The legal consequence of this is that whenever the debtor has failed voluntarily to perform an obligation which is the subject of the guarantee the creditor can recover from the guarantor as damages for breach of his contract of guarantee whatever sum the creditor could have recovered from the debtor himself as a consequence of that failure. The debtor's liability to the creditor is also the measure of the guarantor's.
Whether any particular contractual promise is to be classified as a guarantee so as to attract all or any of the legal consequences to which I have referred depends upon the words in which the parties have expressed the promise. Even the use of the word "guarantee" is not in itself conclusive. It is often used loosely in commercial dealings to mean an ordinary warranty. It is sometimes used to mis-describe what is in law a contract of indemnity and not of guarantee. Where the contractual promise can be correctly classified as a guarantee it is open to the parties expressly to exclude or vary any of their mutual rights or obligations which would otherwise result from its being classifiable as a guarantee. Every case must depend upon the true construction of the actual words in which the promise is expressed."
"In consideration of your giving time credit and/or banking facilities and accommodation to [Banonbury Homes] (hereinafter called 'the principal' I/we the undersigned hereby guarantee the payment or discharge to you and undertake that the undersigned will on demand in writing made on the undersigned pay or discharge to you all monies and liabilities which shall for the time being be due owing or incurred by the Principal to you…"
He concluded that the guarantee created a liability in debt which arose upon demand by the creditor, holding in particular that the phrase "pay or discharge to" the creditor all monies which were due and owing were appropriate for the creation of a debt. He continued:
"This construction seems to me not only to be the natural construction of the agreement but also what I would expect persons of business to understand the obligation to be.

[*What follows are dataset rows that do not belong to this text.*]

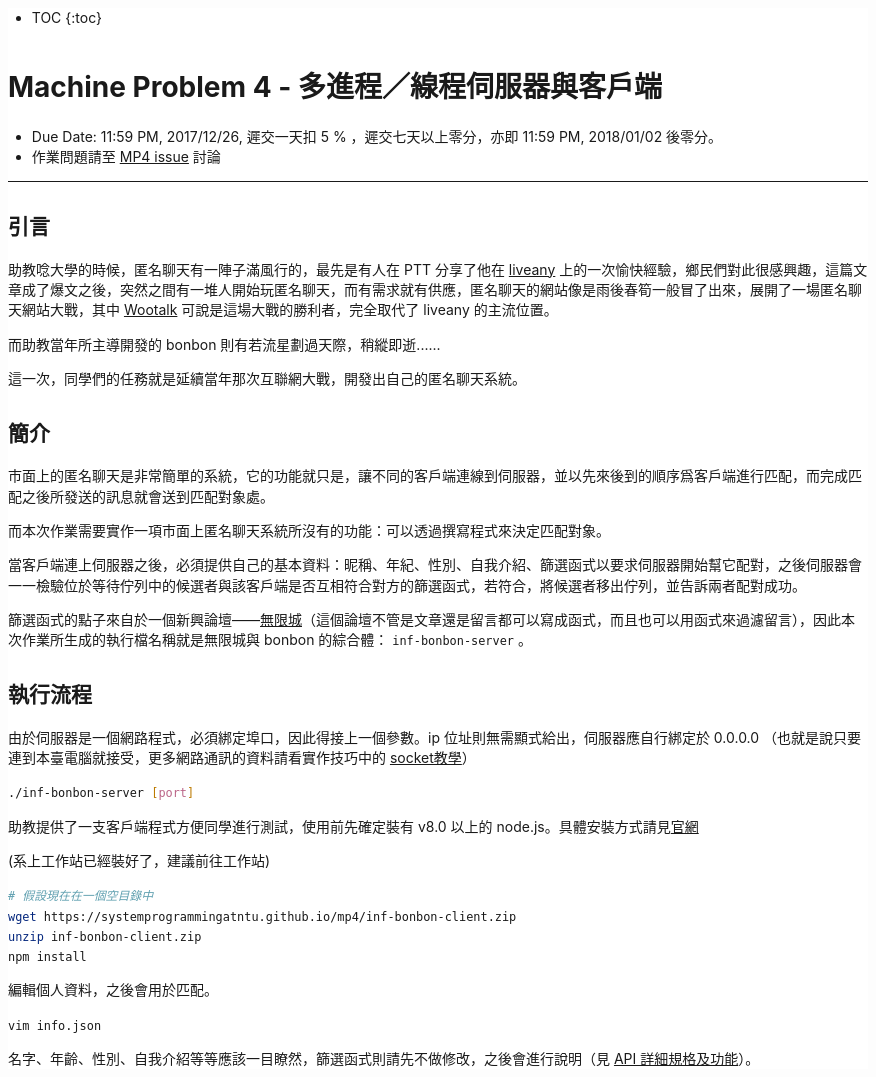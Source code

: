 * TOC
{:toc}

# Machine Problem 4 - 多進程／線程伺服器與客戶端

- Due Date: 11:59 PM, 2017/12/26, 遲交一天扣 5 % ，遲交七天以上零分，亦即 11:59 PM, 2018/01/02 後零分。
- 作業問題請至 [MP4 issue](https://github.com/SystemProgrammingatNTU/mp4-discussion/issues) 討論

---

## 引言

助教唸大學的時候，匿名聊天有一陣子滿風行的，最先是有人在 PTT 分享了他在 [liveany](https://www.liveany.com/) 上的一次愉快經驗，鄉民們對此很感興趣，這篇文章成了爆文之後，突然之間有一堆人開始玩匿名聊天，而有需求就有供應，匿名聊天的網站像是雨後春筍一般冒了出來，展開了一場匿名聊天網站大戰，其中 [Wootalk](https://wootalk.today/) 可說是這場大戰的勝利者，完全取代了 liveany 的主流位置。

而助教當年所主導開發的 bonbon 則有若流星劃過天際，稍縱即逝......

這一次，同學們的任務就是延續當年那次互聯網大戰，開發出自己的匿名聊天系統。

## 簡介

市面上的匿名聊天是非常簡單的系統，它的功能就只是，讓不同的客戶端連線到伺服器，並以先來後到的順序爲客戶端進行匹配，而完成匹配之後所發送的訊息就會送到匹配對象處。

而本次作業需要實作一項市面上匿名聊天系統所沒有的功能：可以透過撰寫程式來決定匹配對象。

當客戶端連上伺服器之後，必須提供自己的基本資料：昵稱、年紀、性別、自我介紹、篩選函式以要求伺服器開始幫它配對，之後伺服器會一一檢驗位於等待佇列中的候選者與該客戶端是否互相符合對方的篩選函式，若符合，將候選者移出佇列，並告訴兩者配對成功。

篩選函式的點子來自於一個新興論壇——[無限城](https://city-of-infinity.com)（這個論壇不管是文章還是留言都可以寫成函式，而且也可以用函式來過濾留言），因此本次作業所生成的執行檔名稱就是無限城與 bonbon 的綜合體： `inf-bonbon-server` 。

## 執行流程

由於伺服器是一個網路程式，必須綁定埠口，因此得接上一個參數。ip 位址則無需顯式給出，伺服器應自行綁定於 0.0.0.0 （也就是說只要連到本臺電腦就接受，更多網路通訊的資料請看實作技巧中的 [socket教學](#socket教學)）

``` sh
./inf-bonbon-server [port]
```

助教提供了一支客戶端程式方便同學進行測試，使用前先確定裝有 v8.0 以上的 node.js。具體安裝方式請見[官網](https://nodejs.org/en/download/package-manager/)

(系上工作站已經裝好了，建議前往工作站)

``` sh
# 假設現在在一個空目錄中
wget https://systemprogrammingatntu.github.io/mp4/inf-bonbon-client.zip
unzip inf-bonbon-client.zip
npm install
```

編輯個人資料，之後會用於匹配。
```
vim info.json
```
名字、年齡、性別、自我介紹等等應該一目瞭然，篩選函式則請先不做修改，之後會進行說明（見 [API 詳細規格及功能](#API詳細規格及功能)）。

I would expect that if such a person were called upon to pay damages under the guarantee he or she would respond: "I only agreed to pay whatever it was that the company owed, not to pay you damages.""
"The effect of that must be to dispense with any need for a demand in the case of Mr Amir since he has made the companies' debts to BCCI his own debts and thus immediately payable out of the deposit without demand. In the case of Mr Ahmed there must be immediate liability even though the word "demand" was used, because he accepted liability as a principal debtor and his deposit can be appropriated without further notice."